Italian Communists Choose New Leader : In Prosperous Nation, Occhetto Will Try to Reinvigorate Party

Share
Times Staff Writer

Stung by flagging popular support, Italy’s Communist Party, the largest in the West, elected a new leader Tuesday.

The task of Achille Occhetto, a 52-year-old party veteran with a salt-and-pepper mustache and an upscale image, is to reinvigorate Italian communism in a prosperous country where it risks becoming irrelevant. Occhetto was confirmed as the party’s secretary general by a vote of 278 to 3, the party announced.

Occhetto, a member of Parliament for 12 years, had been the party’s deputy secretary. He replaces Alessandro Natta, 70, who resigned after the Communists’ poor showing last month in local elections.

Advertisement

Addressing his supporters, Occhetto called for a unified party that would offer “clearer and more incisive opposition” to the coalition government of Prime Minister Ciriaco De Mita.

“We must show that we are not just a party of opposition, but that we are a party that could direct the government,” he said.

To modernize the party’s image, Occhetto pledged to make its operations more open to its 1.2 million members.

Second-Largest Party

The Communist Party is the second largest in Italy, but it has been excluded from national government since 1947 by its historic rival, the Christian Democratic Party.

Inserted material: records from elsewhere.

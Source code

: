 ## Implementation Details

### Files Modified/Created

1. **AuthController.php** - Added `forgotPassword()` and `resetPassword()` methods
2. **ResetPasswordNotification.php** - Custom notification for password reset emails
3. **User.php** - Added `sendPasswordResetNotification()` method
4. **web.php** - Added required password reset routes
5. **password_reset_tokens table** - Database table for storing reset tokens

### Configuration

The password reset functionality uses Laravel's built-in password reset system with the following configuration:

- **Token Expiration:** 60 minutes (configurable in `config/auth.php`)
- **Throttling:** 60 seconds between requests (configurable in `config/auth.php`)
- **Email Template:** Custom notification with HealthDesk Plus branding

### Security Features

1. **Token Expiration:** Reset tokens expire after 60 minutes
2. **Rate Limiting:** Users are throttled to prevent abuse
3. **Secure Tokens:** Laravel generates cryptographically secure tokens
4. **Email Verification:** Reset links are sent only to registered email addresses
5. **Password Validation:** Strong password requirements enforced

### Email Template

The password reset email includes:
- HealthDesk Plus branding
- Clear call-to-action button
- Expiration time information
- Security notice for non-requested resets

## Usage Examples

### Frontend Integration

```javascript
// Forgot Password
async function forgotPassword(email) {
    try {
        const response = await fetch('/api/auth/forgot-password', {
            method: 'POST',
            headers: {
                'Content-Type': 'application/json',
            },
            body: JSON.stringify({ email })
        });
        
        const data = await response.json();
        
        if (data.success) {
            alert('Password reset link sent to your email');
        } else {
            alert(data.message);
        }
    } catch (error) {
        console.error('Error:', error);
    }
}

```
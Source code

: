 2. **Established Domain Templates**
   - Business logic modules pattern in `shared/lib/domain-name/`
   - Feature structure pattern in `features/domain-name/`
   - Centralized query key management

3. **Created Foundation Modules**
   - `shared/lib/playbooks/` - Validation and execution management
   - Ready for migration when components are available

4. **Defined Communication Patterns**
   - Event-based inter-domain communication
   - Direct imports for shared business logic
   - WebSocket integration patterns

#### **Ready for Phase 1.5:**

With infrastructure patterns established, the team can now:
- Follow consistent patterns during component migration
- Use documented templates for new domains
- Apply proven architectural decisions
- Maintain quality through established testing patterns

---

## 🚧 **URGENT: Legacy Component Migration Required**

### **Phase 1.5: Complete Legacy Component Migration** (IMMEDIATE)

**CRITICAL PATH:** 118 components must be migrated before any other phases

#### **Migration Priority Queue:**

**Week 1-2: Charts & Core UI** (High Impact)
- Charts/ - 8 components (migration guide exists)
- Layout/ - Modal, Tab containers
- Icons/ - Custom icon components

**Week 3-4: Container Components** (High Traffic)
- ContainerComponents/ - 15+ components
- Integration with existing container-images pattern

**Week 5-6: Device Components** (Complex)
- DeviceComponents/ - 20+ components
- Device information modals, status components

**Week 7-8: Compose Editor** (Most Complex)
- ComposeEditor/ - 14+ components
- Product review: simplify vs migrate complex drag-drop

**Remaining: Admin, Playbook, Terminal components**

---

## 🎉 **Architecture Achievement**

But there have been Communist governments in all the major Italian cities at one time or another.

A decade ago, the Communists received 34% of the vote in national elections. In last month’s municipal elections, they received only 21.9%, a decline that alarmed party leaders and forced Natta to resign.

The dilemma, analysts say, is that Italy’s unprecedented prosperity has robbed the party of its traditional issues. Italian workers no longer see themselves as the poor and oppressed proletariat in a struggling postwar society.

Advertisement

The decline in the Communist vote has been paralleled by a surge of smaller parties. The moderately left Socialists have taken some votes from the Communists, as have new parties like the environmentalist Greens. Last month the Socialists went from 14% to 18%, closing their gap with the Communists to the narrowest margin yet.

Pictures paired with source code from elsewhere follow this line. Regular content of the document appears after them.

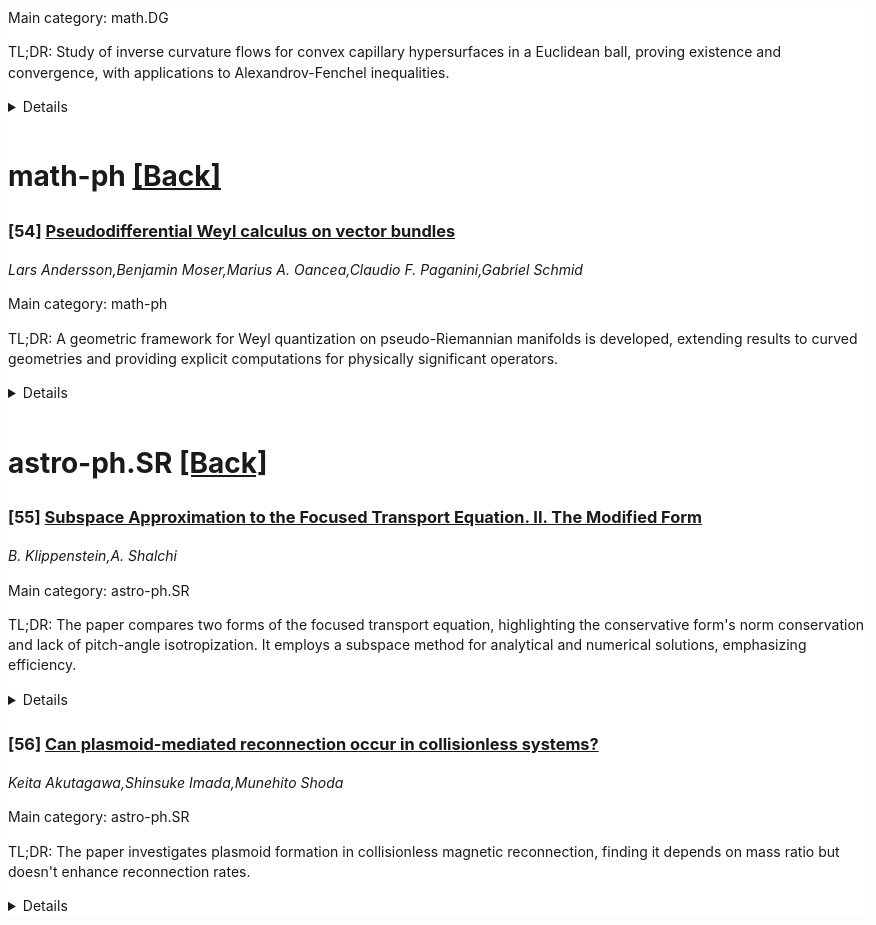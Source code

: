 Main category: math.DG

TL;DR: Study of inverse curvature flows for convex capillary hypersurfaces in a Euclidean ball, proving existence and convergence, with applications to Alexandrov-Fenchel inequalities.


<details><summary>Details</summary></details>


<div id='math-ph'></div>

# math-ph [[Back]](#toc)

### [54] [Pseudodifferential Weyl calculus on vector bundles](https://arxiv.org/abs/2507.11965)
*Lars Andersson,Benjamin Moser,Marius A. Oancea,Claudio F. Paganini,Gabriel Schmid*

Main category: math-ph

TL;DR: A geometric framework for Weyl quantization on pseudo-Riemannian manifolds is developed, extending results to curved geometries and providing explicit computations for physically significant operators.


<details><summary>Details</summary></details>


<div id='astro-ph.SR'></div>

# astro-ph.SR [[Back]](#toc)

### [55] [Subspace Approximation to the Focused Transport Equation. II. The Modified Form](https://arxiv.org/abs/2507.11801)
*B. Klippenstein,A. Shalchi*

Main category: astro-ph.SR

TL;DR: The paper compares two forms of the focused transport equation, highlighting the conservative form's norm conservation and lack of pitch-angle isotropization. It employs a subspace method for analytical and numerical solutions, emphasizing efficiency.


<details><summary>Details</summary></details>


### [56] [Can plasmoid-mediated reconnection occur in collisionless systems?](https://arxiv.org/abs/2507.11904)
*Keita Akutagawa,Shinsuke Imada,Munehito Shoda*

Main category: astro-ph.SR

TL;DR: The paper investigates plasmoid formation in collisionless magnetic reconnection, finding it depends on mass ratio but doesn't enhance reconnection rates.


<details><summary>Details</summary></details>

Seeking to broaden its appeal, the Communist Party is now as vociferous about such things as the need for cleaner air and less traffic in Rome as it is about the need to overturn a government decision to offer a new home for U.S. F-16 jet fighters being forced to leave Spain.

The Turin-born Occhetto, a party member since his youth, inherits a leadership that ranges from minority old-line Marxists to younger reformists who are Social Democrats in everything but name. One expert estimates that about a third of all Italian Communists consider themselves Marxist.

Occhetto’s fellow Communists are impressed with his vigor and charisma, but it is not clear that he will be able to restore cohesion to his party while at the same time attracting new supporters.

“The next few months will be the essential testing ground for Occhetto,” old-time party leader Giorgio Napolitano said. “We need greater clarity and candor.”

Occhetto has been married three times, most recently to a fellow Communist three months ago. He is a dedicated weekend sailor, dabbles in gourmet cooking and has a country house in fashionable Tuscany. His second marriage, to a Somalian actress and singer, produced two sons, one named after Malcolm X, the Black Muslim, and the other after Emiliano Zapata, a hero of the Mexican Revolution.